It is further insisted that if the words are sufficient to charge the crime described in the statute, the punishment of the crime is not an infamous one, and that the words are therefore not actionable. This claim is in view of the fact that by the statute of 1884 the punishment was changed from imprisonment in the state prison to imprisonment in the house of correction. But it is sufficient if the punishment is corporal; the place of confinement is not the test. The crime charged is one that involves moral turpitude and subjects the offender to imprisonment, and the words are therefore actionable: Redway v. Gray, 31 Vt. 292.

It is also objected that in neither count is there an averment that the plaintiff had a house. As regards the first and fourth counts, in which the defendant is charged with using words directly denoting the possession of a house, this is no defect. When the slanderous words themselves import the existence of the thing, it is not necessary to aver its existence: Townshend on Slander and Libel, sec. 308, note; 1 Chitty's Pleading, 403. The slander is the same whether the falsity of the charge relates only to the character of a house or includes the existence of one.
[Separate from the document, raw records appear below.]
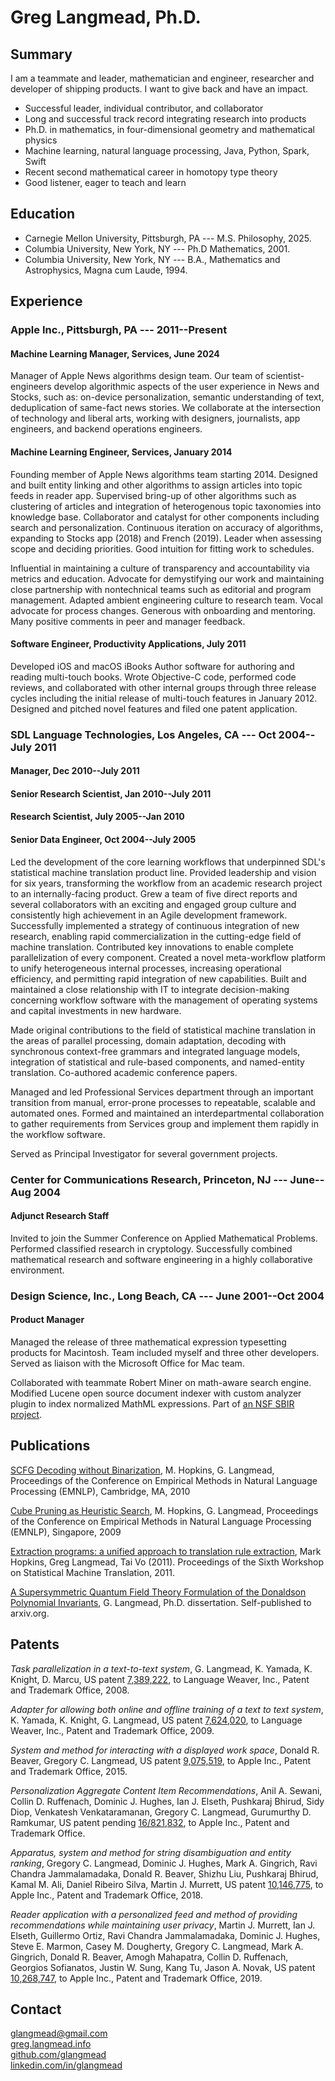 # Greg Langmead, Ph.D.

## Summary

I am a teammate and leader, mathematician and engineer, researcher and
developer of shipping products. I want to give back and have an impact.

* Successful leader, individual contributor, and collaborator
* Long and successful track record integrating research into products
* Ph.D. in mathematics, in four-dimensional geometry and mathematical
physics
* Machine learning, natural language processing, Java, Python, Spark,
Swift
* Recent second mathematical career in homotopy type theory
* Good listener, eager to teach and learn

## Education

* Carnegie Mellon University, Pittsburgh, PA --- M.S. Philosophy, 2025.
* Columbia University, New York, NY --- Ph.D Mathematics, 2001.
* Columbia University, New York, NY --- B.A., Mathematics and Astrophysics, Magna cum Laude, 1994.

## Experience

### **Apple Inc., Pittsburgh, PA --- 2011--Present** 

#### Machine Learning Manager, Services, June 2024

Manager of Apple News algorithms design team. Our team of scientist-engineers
develop algorithmic aspects of the user experience in News and Stocks, such as:
on-device personalization, semantic understanding of text, deduplication of 
same-fact news stories. We collaborate at the intersection of technology and
liberal arts, working with designers, journalists, app engineers, and backend 
operations engineers.

#### Machine Learning Engineer, Services, January 2014

Founding member of Apple News algorithms team starting 2014. Designed
and built entity linking and other algorithms to assign articles into
topic feeds in reader app. Supervised bring-up of other algorithms such
as clustering of articles and integration of heterogenous topic
taxonomies into knowledge base. Collaborator and catalyst for other
components including search and personalization. Continuous iteration on
accuracy of algorithms, expanding to Stocks app (2018) and French
(2019). Leader when assessing scope and deciding priorities. Good
intuition for fitting work to schedules.

Influential in maintaining a culture of transparency and accountability
via metrics and education. Advocate for demystifying our work and
maintaining close partnership with nontechnical teams such as editorial
and program management. Adapted ambient engineering culture to research
team. Vocal advocate for process changes. Generous with onboarding and
mentoring. Many positive comments in peer and manager feedback.

#### Software Engineer, Productivity Applications, July 2011

Developed iOS and macOS iBooks Author software for authoring and reading multi-touch
books. Wrote Objective-C code, performed code reviews, and collaborated
with other internal groups through three release cycles including the
initial release of multi-touch features in January 2012. Designed and
pitched novel features and filed one patent application.

### **SDL Language Technologies, Los Angeles, CA --- Oct 2004--July 2011** 

#### Manager, Dec 2010--July 2011 

#### Senior Research Scientist, Jan 2010--July 2011 

#### Research Scientist, July 2005--Jan 2010 

#### Senior Data Engineer, Oct 2004--July 2005

Led the development of the core learning workflows that underpinned
SDL's statistical machine translation product line.
Provided leadership and vision for six years, transforming the workflow
from an academic research project to an internally-facing product. Grew
a team of five direct reports and several collaborators with an exciting
and engaged group culture and consistently high achievement in an Agile
development framework. Successfully implemented a strategy of continuous
integration of new research, enabling rapid commercialization in the
cutting-edge field of machine translation. Contributed key innovations
to enable complete parallelization of every component. Created a novel
meta-workflow platform to unify heterogeneous internal processes,
increasing operational efficiency, and permitting rapid integration of
new capabilities. Built and maintained a close relationship with IT to
integrate decision-making concerning workflow software with the
management of operating systems and capital investments in new hardware.

Made original contributions to the field of statistical machine
translation in the areas of parallel processing, domain adaptation,
decoding with synchronous context-free grammars and integrated language
models, integration of statistical and rule-based components, and
named-entity translation. Co-authored academic conference papers.

Managed and led Professional Services department through an important
transition from manual, error-prone processes to repeatable, scalable
and automated ones. Formed and maintained an interdepartmental
collaboration to gather requirements from Services group and implement
them rapidly in the workflow software.

Served as Principal Investigator for several government projects.

### **Center for Communications Research, Princeton, NJ --- June--Aug 2004**

#### Adjunct Research Staff

Invited to join the Summer Conference on Applied Mathematical Problems.
Performed classified research in cryptology. Successfully combined
mathematical research and software engineering in a highly collaborative
environment.

### **Design Science, Inc., Long Beach, CA --- June 2001--Oct 2004**

#### Product Manager

Managed the release of three mathematical expression typesetting
products for Macintosh. Team included myself and three other developers.
Served as liaison with the Microsoft Office for Mac team.

Collaborated with teammate Robert Miner on math-aware search engine.
Modified Lucene open source document indexer with custom analyzer plugin
to index normalized MathML expressions. Part of [an NSF SBIR
project](https://www.sbir.gov/sbirsearch/detail/145099).

## Publications

[SCFG Decoding without
Binarization](https://aclanthology.org/D10-1063/), M.
Hopkins, G. Langmead, Proceedings of the Conference on Empirical Methods
in Natural Language Processing (EMNLP), Cambridge, MA, 2010

[Cube Pruning as Heuristic
Search](https://aclanthology.org/D09-1007/), M. Hopkins,
G. Langmead, Proceedings of the Conference on Empirical Methods in
Natural Language Processing (EMNLP), Singapore, 2009

[Extraction programs: a unified approach to translation rule
extraction](https://aclanthology.org/W11-2166/), Mark
Hopkins, Greg Langmead, Tai Vo (2011). Proceedings of the Sixth Workshop
on Statistical Machine Translation, 2011.

[A Supersymmetric Quantum Field Theory Formulation of the Donaldson
Polynomial
Invariants](https://arxiv.org/abs/hep-th/0210192), G.
Langmead, Ph.D. dissertation. Self-published to arxiv.org.

## Patents

*Task parallelization in a text-to-text system*, G. Langmead, K. Yamada,
K. Knight, D. Marcu, US patent
[7,389,222](https://patents.google.com/patent/US7389222B1/en?oq=7,389,222),
to Language Weaver, Inc., Patent and Trademark Office, 2008.

*Adapter for allowing both online and offline training of a text to text
system*, K. Yamada, K. Knight, G. Langmead, US patent
[7,624,020](https://patents.google.com/patent/US7624020B2/en?oq=7,624,020),
to Language Weaver, Inc., Patent and Trademark Office, 2009.

*System and method for interacting with a displayed work space*, Donald
R. Beaver, Gregory C. Langmead, US patent
[9,075,519](https://patents.google.com/patent/US9075519B2/en?oq=9,075,519),
to Apple Inc., Patent and Trademark Office, 2015.

*Personalization Aggregate Content Item Recommendations*, Anil A.
Sewani, Collin D. Ruffenach, Dominic J. Hughes, Ian J. Elseth, Pushkaraj
Bhirud, Sidy Diop, Venkatesh Venkataramanan, Gregory C. Langmead,
Gurumurthy D. Ramkumar, US patent pending
[16/821,832](https://patents.google.com/patent/US20200301973A1/en?oq=16/821,832),
to Apple Inc., Patent and Trademark Office.

*Apparatus, system and method for string disambiguation and entity
ranking*, Gregory C. Langmead, Dominic J. Hughes, Mark A. Gingrich, Ravi
Chandra Jammalamadaka, Donald R. Beaver, Shizhu Liu, Pushkaraj Bhirud,
Kamal M. Ali, Daniel Ribeiro Silva, Martin J. Murrett, US patent
[10,146,775](https://patents.google.com/patent/US10146775B2/en?oq=10,146,775),
to Apple Inc., Patent and Trademark Office, 2018.

*Reader application with a personalized feed and method of providing
recommendations while maintaining user privacy*, Martin J. Murrett, Ian
J. Elseth, Guillermo Ortiz, Ravi Chandra Jammalamadaka, Dominic J.
Hughes, Steve E. Marmon, Casey M. Dougherty, Gregory C. Langmead, Mark
A. Gingrich, Donald R. Beaver, Amogh Mahapatra, Collin D. Ruffenach,
Georgios Sofianatos, Justin W. Sung, Kang Tu, Jason A. Novak, US patent
[10,268,747](https://patents.google.com/patent/US10268747B2/en?oq=10,268,747),
to Apple Inc., Patent and Trademark Office, 2019.

## Contact

[glangmead\@gmail.com](mailto:glangmead@gmail.com)\
[greg.langmead.info](http://greg.langmead.info)\
[github.com/glangmead](http://github.com/glangmead)\
[linkedin.com/in/glangmead](linkedin.com/in/glangmead)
The defamatory words relied upon in the first count are: "She keeps a common open house; she is nothing but a whore, anyway"; and the meaning assigned is, that she kept a house. of ill-fame. The question is not, as assumed by the defendant, whether this is the only natural meaning of the words "common open house." In determining the meaning of this particular phrase, the language used is to be taken together,

and the question, then, is, What might the person to whom the words were spoken have properly taken them to mean? Might they not, without other aid, have naturally conveyed the meaning assigned by the innuendo? If so, the words are legally susceptible of the meaning charged, and the count is sufficient after verdict. The charge of keeping a common open house, standing alone, could not support an innuendo that a house of ill-fame was meant, without the aid of special prefatory averments. But when it is said of a woman who in the same connection is declared to be a prostitute that she keeps a common open house, we think the words are legally susceptible of the meaning here ascribed to them; and the jury has found by its verdict, that they were used by the defendant in that sense.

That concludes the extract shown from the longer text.